El trío de protagonistas está compuesto por Robert Young (el famoso “Papá lo sabe todo” de la serie de televisión de los 50’, en el largometraje se la pasa fumando y limpiando su colección de pipas), Robert Mitchum (integrante de aquella magnífica generación de actores al lado de Kirk Douglas y Burt Lancaster) y Robert Ryan (injustamente relegado pese a su innegable talento). El primero encarna al investigador policial, el segundo es el soldado que protege a su amigo acusado de asesinato y el tercero es el verdadero autor del crimen.
Completan el reparto Sam Levene, conocido por su participación en “Forajidos” (1946), otra joya del film noir; la exquisita Gloria Grahame, de sólo 23 años de edad, quien con su cabellera rubia y aire sucio-inocente caracteriza a una promiscua dama de compañía en un bar de la ciudad, en clara oposición a su papel de asustada consorte de Humphrey Bogart en “En un lugar solitario” (1950); Jacqueline White, recordada por su dulce aporte en “Testigo incidental” (1952) con el carismático Charles McGraw, es la esposa del joven cabo implicado en el homicidio; y Paul Kelly, de fabulosa aparición como gangster en “Los violentos años veinte” (1939) junto a Jimmy Cagney, es el impreciso hombre de quien nunca se sabe si es el cónyuge, el amante, el proxeneta o el padre de Gloria Grahame en la trama.
Entre ellos descuella la estampa del extraordinario Robert Ryan. Su sonrisa sardónica, su expresión malévola, su actitud amenazadora brillan en cada plano que actúa. Siempre verosímil cada vez que luce alarmado, angustiado o desesperado, es guapo, cínico, atlético y aerodinámico.

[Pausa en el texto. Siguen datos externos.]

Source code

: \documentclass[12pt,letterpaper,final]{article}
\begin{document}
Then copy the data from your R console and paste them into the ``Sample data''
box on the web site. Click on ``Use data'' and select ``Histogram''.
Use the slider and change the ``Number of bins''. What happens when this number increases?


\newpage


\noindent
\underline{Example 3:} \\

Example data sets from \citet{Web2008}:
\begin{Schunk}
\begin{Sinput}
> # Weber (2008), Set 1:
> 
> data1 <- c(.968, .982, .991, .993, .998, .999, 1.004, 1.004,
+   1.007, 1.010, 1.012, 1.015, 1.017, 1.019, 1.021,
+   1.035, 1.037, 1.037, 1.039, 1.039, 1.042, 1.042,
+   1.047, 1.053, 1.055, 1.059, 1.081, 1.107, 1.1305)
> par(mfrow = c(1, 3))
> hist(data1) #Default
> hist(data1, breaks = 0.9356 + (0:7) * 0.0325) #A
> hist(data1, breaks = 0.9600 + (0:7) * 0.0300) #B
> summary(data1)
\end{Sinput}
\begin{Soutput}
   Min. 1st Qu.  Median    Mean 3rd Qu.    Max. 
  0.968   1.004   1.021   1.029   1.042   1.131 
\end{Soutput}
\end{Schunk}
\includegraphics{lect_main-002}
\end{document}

Y cuando pregunta, con relumbrante descaro, “¿Algo pasó?” o “¿Muerto?” al ser informado de los crímenes que él mismo cometió, provoca abrazarlo como a un hermano.
Sin duda mérito de Dmytryk quien, además de explotar las cualidades particulares de sus intérpretes, maneja los cuadros de manera excepcional, lo que se puede apreciar desde el inicio, con los créditos en pantalla, y la música de Roy Webb introduciendo de golpe al espectador en un clima de suspenso que lo atrapa de inmediato (en un modo muy similar al efecto creado en 1952 por Nicholas Ray en colaboración con Bernard Herrmann para “La casa en la sombra”, también con Robert Ryan).
A despecho de recibir por este trabajo una nominación a mejor director, Dymtryk muy poco después fue prohibido de rodar por su supuesta afiliación al Partido Comunista y otras organizaciones de izquierda, motivo por el cual cumplió varios meses de cárcel.
Como dato anecdótico, ante la exuberante presencia de Young, Mitchum y Ryan, las venenosas lenguas de Hollywood aseguraban que el agente de Robert Taylor –a la fecha marido de la maravillosa Barbara Stanwyck- debía ser uno de los peores de la industria al permitir que lo dejaran fuera de esta cinta donde aparecen 3 de los 4 más famosos Roberts de la época.